# Natural Language Processing and Topic Modeling on Interview Response Dataset

# Part 1: Load Data & Exploration

In [None]:
import numpy as np
import pandas as pd
import nltk

from sklearn.feature_extraction.text import TfidfVectorizer
import matplotlib.pyplot as plt

nltk.download('punkt')
nltk.download('stopwords')

In [None]:
# Load data into dataframe
df = pd.read_csv('data.tsv', sep='\t', error_bad_lines=False) 

In [None]:
df.head()

In [None]:
# Checking if there is any missing value
df.isnull().sum()

In [None]:
# Remove missing value
df.dropna(subset=['missing_column'],inplace=True)

In [None]:
df.reset_index(inplace=True, drop=True)

In [None]:
df.info()

In [None]:
# training data
# use the first 2000 data as our training data
data = df.loc[:1999, 'response_body'].tolist()
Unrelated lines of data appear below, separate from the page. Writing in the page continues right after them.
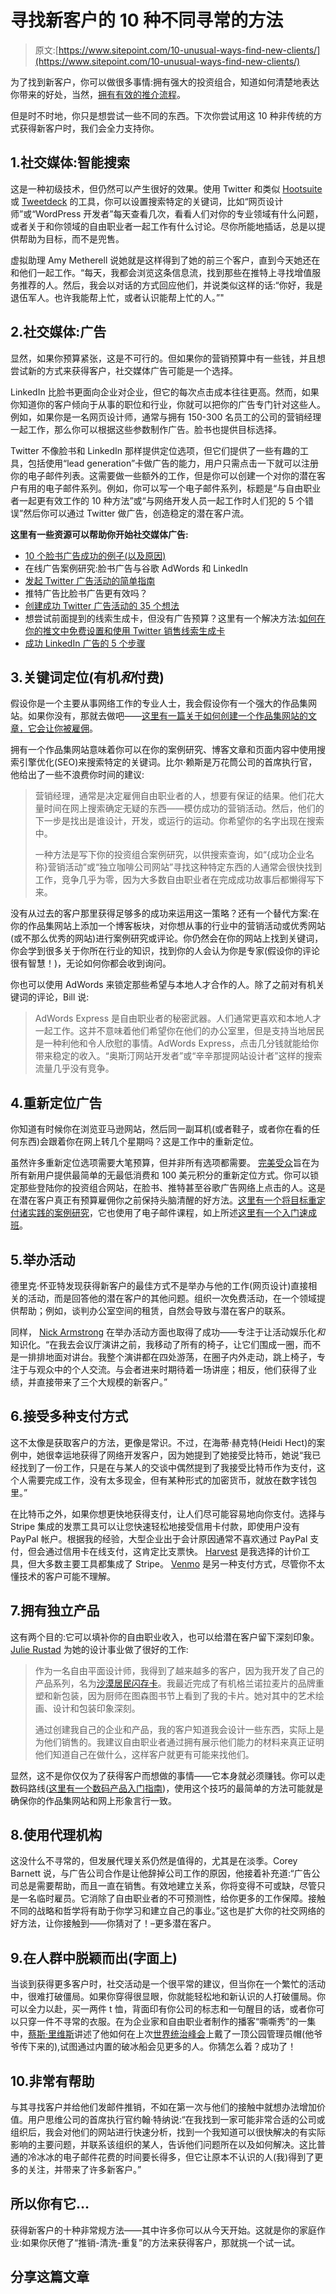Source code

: # 寻找新客户的 10 种不同寻常的方法

> 原文:[https://www.sitepoint.com/10-unusual-ways-find-new-clients/](https://www.sitepoint.com/10-unusual-ways-find-new-clients/)

为了找到新客户，你可以做很多事情:拥有强大的投资组合，知道如何清楚地表达你带来的好处，当然，[拥有有效的推介流程](https://www.sitepoint.com/5-steps-endless-supply-freelance-jobs/)。

但是时不时地，你只是想尝试一些不同的东西。下次你尝试用这 10 种非传统的方式获得新客户时，我们会全力支持你。

## 1.社交媒体:智能搜索

这是一种初级技术，但仍然可以产生很好的效果。使用 Twitter 和类似 [Hootsuite](https://hootsuite.com/) 或 [Tweetdeck](https://web.tweetdeck.com/) 的工具，你可以设置搜索特定的关键词，比如“网页设计师”或“WordPress 开发者”每天查看几次，看看人们对你的专业领域有什么问题，或者关于和你领域的自由职业者一起工作有什么讨论。尽你所能地插话，总是以提供帮助为目标，而不是兜售。

虚拟助理 Amy Metherell 说她就是这样得到了她的前三个客户，直到今天她还在和他们一起工作。“每天，我都会浏览这条信息流，找到那些在推特上寻找增值服务推荐的人。然后，我会以对话的方式回应他们，并说类似这样的话:“你好，我是退伍军人。也许我能帮上忙，或者认识能帮上忙的人。”"

## 2.社交媒体:广告

显然，如果你预算紧张，这是不可行的。但如果你的营销预算中有一些钱，并且想尝试新的方式来获得客户，社交媒体广告可能是一个选择。

LinkedIn 比脸书更面向企业对企业，但它的每次点击成本往往更高。然而，如果你知道你的客户倾向于从事的职位和行业，你就可以把你的广告专门针对这些人。例如，如果你是一名网页设计师，通常与拥有 150-300 名员工的公司的营销经理一起工作，那么你可以根据这些参数制作广告。脸书也提供目标选择。

Twitter 不像脸书和 LinkedIn 那样提供定位选项，但它们提供了一些有趣的工具，包括使用“lead generation”卡做广告的能力，用户只需点击一下就可以注册你的电子邮件列表。这需要做一些额外的工作，但是你可以创建一个对你的潜在客户有用的电子邮件系列。例如，你可以写一个电子邮件系列，标题是“与自由职业者一起更有效工作的 10 种方法”或“与网络开发人员一起工作时人们犯的 5 个错误”然后你可以通过 Twitter 做广告，创造稳定的潜在客户流。

**这里有一些资源可以帮助你开始社交媒体广告:**

*   [10 个脸书广告成功的例子(以及原因)](http://blog.hubspot.com/blog/tabid/6307/bid/33319/10-Examples-of-Facebook-Ads-That-Actually-Work-And-Why.aspx)
*   在线广告案例研究:脸书广告与谷歌 AdWords 和 LinkedIn
*   [发起 Twitter 广告活动的简单指南](http://blog.hubspot.com/blog/tabid/6307/bid/33444/Your-Simple-Guide-to-Launching-a-Twitter-Advertising-Campaign.aspx)
*   推特广告比脸书广告更有效吗？
*   [创建成功 Twitter 广告活动的 35 个想法](http://www.exacttarget.com/blog/35-ideas-to-create-successful-twitter-ad-campaigns/)
*   想尝试前面提到的线索生成卡，但没有广告预算？这里有一个解决方法:[如何在你的推文中免费设置和使用 Twitter 销售线索生成卡](http://moz.com/blog/how-to-set-up-use-twitter-lead-generation-cards-in-your-tweets-for-free)
*   [成功 LinkedIn 广告的 5 个步骤](http://www.socialmediaexaminer.com/5-steps-to-successful-linkedin-advertising/)

## 3.关键词定位(有机*和*付费)

假设你是一个主要从事网络工作的专业人士，我会假设你有一个强大的作品集网站。如果你没有，那就去做吧——[这里有一篇关于如何创建一个作品集网站的文章，它会让你被雇佣](https://www.sitepoint.com/how-to-create-a-portfolio-site-that-will-get-you-hired/)。

拥有一个作品集网站意味着你可以在你的案例研究、博客文章和页面内容中使用搜索引擎优化(SEO)来搜索特定的关键词。比尔·赖斯是万花筒公司的首席执行官，他给出了一些不浪费你时间的建议:

> 营销经理，通常是决定雇佣自由职业者的人，想要有保证的结果。他们花大量时间在网上搜索确定无疑的东西——模仿成功的营销活动。然后，他们的下一步是找出是谁设计，开发，或运行的运动。你希望你的名字出现在搜索中。
> 
> 一种方法是写下你的投资组合案例研究，以供搜索查询，如“{成功企业名称}营销活动”或“独立咖啡公司网站”寻找这种特定东西的人通常会很快找到工作，竞争几乎为零，因为大多数自由职业者在完成成功故事后都懒得写下来。

没有从过去的客户那里获得足够多的成功来运用这一策略？还有一个替代方案:在你的作品集网站上添加一个博客板块，对你想从事的行业中的营销活动或优秀网站(或不那么优秀的网站)进行案例研究或评论。你仍然会在你的网站上找到关键词，你会学到很多关于你所在行业的知识，找到你的人会认为你是专家(假设你的评论很有智慧！)，无论如何你都会收到询问。

你也可以使用 AdWords 来锁定那些希望与本地人才合作的人。除了之前对有机关键词的评论，Bill 说:

> AdWords Express 是自由职业者的秘密武器。人们通常更喜欢和本地人才一起工作。这并不意味着他们希望你在他们的办公室里，但是支持当地居民是一种利他和令人欣慰的事情。AdWords Express，点击几分钱就能给你带来稳定的收入。“奥斯汀网站开发者”或“辛辛那提网站设计者”这样的搜索流量几乎没有竞争。

## 4.重新定位广告

你知道有时候你在浏览亚马逊网站，然后同一副耳机(或者鞋子，或者你在看的任何东西)会跟着你在网上转几个星期吗？这是工作中的重新定位。

虽然许多重新定位选项需要大笔预算，但并非所有选项都需要。 [完美受众](http://www.perfectaudience.com/)旨在为所有新用户提供最简单的无最低消费和 100 美元积分的重新定位方式。你可以锁定那些登陆你的投资组合网站，在脸书、推特甚至谷歌广告网络上点击的人。这是在潜在客户真正有预算雇佣你之前保持头脑清醒的好方法。[这里有一个将目标重定付诸实践的案例研究](http://planscope.io/blog/putting-retargeting-to-work-for-your-startup/)，它也使用了电子邮件课程，如上所述[这里有一个入门速成班](https://retargeter.com/blog/retargeting/a-crash-course-for-startups)。

## 5.举办活动

德里克·怀亚特发现获得新客户的最佳方式不是举办与他的工作(网页设计)直接相关的活动，而是回答他的潜在客户的其他问题。组织一次免费活动，在一个领域提供帮助；例如，谈判办公室空间的租赁，自然会导致与潜在客户的联系。

同样， [Nick Armstrong](http://pixelatedonpurpose.com/) 在举办活动方面也取得了成功——专注于让活动娱乐化*和*知识化。“在我去会议厅演讲之前，我移动了所有的椅子，让它们围成一圈，而不是一排排地面对讲台。我整个演讲都在四处游荡，在圈子内外走动，跳上椅子，专注于与观众中的个人交流。与会者进来时期待着一场讲座；相反，他们获得了业绩，并直接带来了三个大规模的新客户。”

## 6.接受多种支付方式

这不太像是获取客户的方法，更像是常识。不过，在海蒂·赫克特(Heidi Hect)的案例中，她很幸运地获得了网络开发客户，因为她提到了她接受比特币，她说“我已经找到了一份工作，只是在与某人的交谈中偶然提到了我接受比特币作为支付，这个人需要完成工作，没有太多现金，但有某种形式的加密货币，就放在数字钱包里。”

在比特币之外，如果你想更快地获得支付，让人们尽可能容易地向你支付。选择与 Stripe 集成的发票工具可以让您快速轻松地接受信用卡付款，即使用户没有 PayPal 帐户。根据我的经验，大型企业出于会计原因通常不喜欢通过 PayPal 支付，但会通过信用卡在线支付，这肯定比支票快。 [Harvest](https://www.getharvest.com/) 是我选择的计价工具，但大多数主要工具都集成了 Stripe。 [Venmo](https://venmo.com/) 是另一种支付方式，尽管你不太懂技术的客户可能不理解。

## 7.拥有独立产品

这有两个目的:它可以填补你的自由职业收入，也可以给潜在客户留下深刻印象。 [Julie Rustad](http://www.julieoriginals.com/) 为她的设计事业做了很好的工作:

> 作为一名自由平面设计师，我得到了越来越多的客户，因为我开发了自己的产品系列，名为[沙漠居民闪存卡](http://julieoriginals.com/desert-dwellers/)。我最近完成了有机格兰诺拉麦片的品牌重塑和新包装，因为厨师在图森图书节上看到了我的卡片。她对其中的艺术绘画、设计和包装印象深刻。
> 
> 通过创建我自己的企业和产品，我的客户知道我会设计一些东西，实际上是为他们销售的。我建议自由职业者通过拥有展示他们能力的材料来真正证明他们知道自己在做什么，这样客户就更有可能来找他们。

显然，这不是你仅仅为了获得客户而想做的事情——它本身就必须赚钱。你可以走数码路线([这里有一个数码产品入门指南](https://www.sitepoint.com/earn-money-sleep-digital-info-products/))，使用这个技巧的最简单的方法可能就是确保你的作品集网站和网上形象言行一致。

## 8.使用代理机构

这没什么不寻常的，但发展代理关系仍然是值得的，尤其是在淡季。Corey Barnett 说，与广告公司合作是让他辞掉公司工作的原因，他接着补充道:“广告公司总是需要帮助，而且一直在销售。有效地建立关系，你将变得不可或缺，尽管只是一名临时雇员。它消除了自由职业者的不可预测性，给你更多的工作保障。接触不同的战略和哲学将有助于你学习和建立自己的事业。”这也是扩大你的社交网络的好方法，让你接触到——你猜对了！–更多潜在客户。

## 9.在人群中脱颖而出(字面上)

当谈到获得更多客户时，社交活动是一个很平常的建议，但当你在一个繁忙的活动中，很难打破僵局。如果你穿得很显眼，你就能轻松地和新认识的人打破僵局。你可以全力以赴，买一两件 t 恤，背面印有你公司的标志和一句醒目的话，或者你可以只穿一件不寻常的衣服。在为企业家和自由职业者制作的播客“嘶嘶秀”的一集中，[蔡斯·里维斯](http://icetothebrim.com/)讲述了他如何在上次[世界统治峰会](https://worlddominationsummit.com/)上戴了一顶公园管理员帽(他爷爷传下来的),试图通过内置的破冰船会见更多的人。你猜怎么着？成功了！

## 10.非常有帮助

与其寻找客户并给他们发邮件推销，不如在第一次与他们的接触中就想办法增加价值。用户思维公司的首席执行官约翰·特纳说:“在我找到一家可能非常合适的公司或组织后，我会对他们的网站进行快速分析，找到一个我知道可以很快解决的有实际影响的主要问题，并联系该组织的某人，告诉他们问题所在以及如何解决。这比普通的冷冰冰的电子邮件花费的时间要长得多，但它让原本不认识的人(我)得到了更多的关注，并带来了许多新客户。”

## 所以你有它…

获得新客户的十种非常规方法——其中许多你可以从今天开始。这就是你的家庭作业:如果你厌倦了“推销-清洗-重复”的方法来获得客户，那就挑一个试一试。

## 分享这篇文章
# Part 2: Tokenizing and Stemming

In [None]:
# Load stopwords and stemmer function from NLTK library.
# Use nltk's English stopwords.
stopwords = nltk.corpus.stopwords.words('english') 
stopwords.append("'s") 
stopwords.append("'m")
stopwords.append("br") 
stopwords.append("watch") 

print ("We use " + str(len(stopwords)) + " stop-words from nltk library.")
print (stopwords[:10])

In [None]:
# Use our defined functions to analyze (i.e. tokenize, stem) our responses.
from nltk.stem.snowball import SnowballStemmer
# from nltk.stem import WordNetLemmatizer 
stemmer = SnowballStemmer("english")

# tokenization and stemming
def tokenization_and_stemming(text): 
    tokens = []   
    for word in nltk.word_tokenize(text):
        if word.lower() not in stopwords:
            tokens.append(word.lower())

    filtered_tokens = []
    
    # filter out any tokens not containing letters (e.g., numeric tokens, raw punctuation)
    for token in tokens:
        if token.isalpha():
            filtered_tokens.append(token)
     
    # stemming
    stems = [stemmer.stem(t) for t in filtered_tokens]
    return stems

# Part 3: TF-IDF

In this part, I will use the TfidfVectorizer() from the sklearn library to create the tf-idf matrix.

In [None]:
from sklearn.feature_extraction.text import TfidfVectorizer
# define vectorizer parameters
# max_df : maximum document frequency for the given word
# min_df : minimum document frequency for the given word
# max_features: maximum number of words
# use_idf: if not true, we only calculate tf
# stop_words : built-in stop words
# tokenizer: how to tokenize the document
# ngram_range: (min_value, max_value), eg. (1, 3) means the result will include 1-gram, 2-gram, 3-gram
tfidf_model = TfidfVectorizer(max_df=0.99, max_features=1000,
                                 min_df=0.01, stop_words='english',
                                 use_idf=True, tokenizer=tokenization_and_stemming, ngram_range=(1,1))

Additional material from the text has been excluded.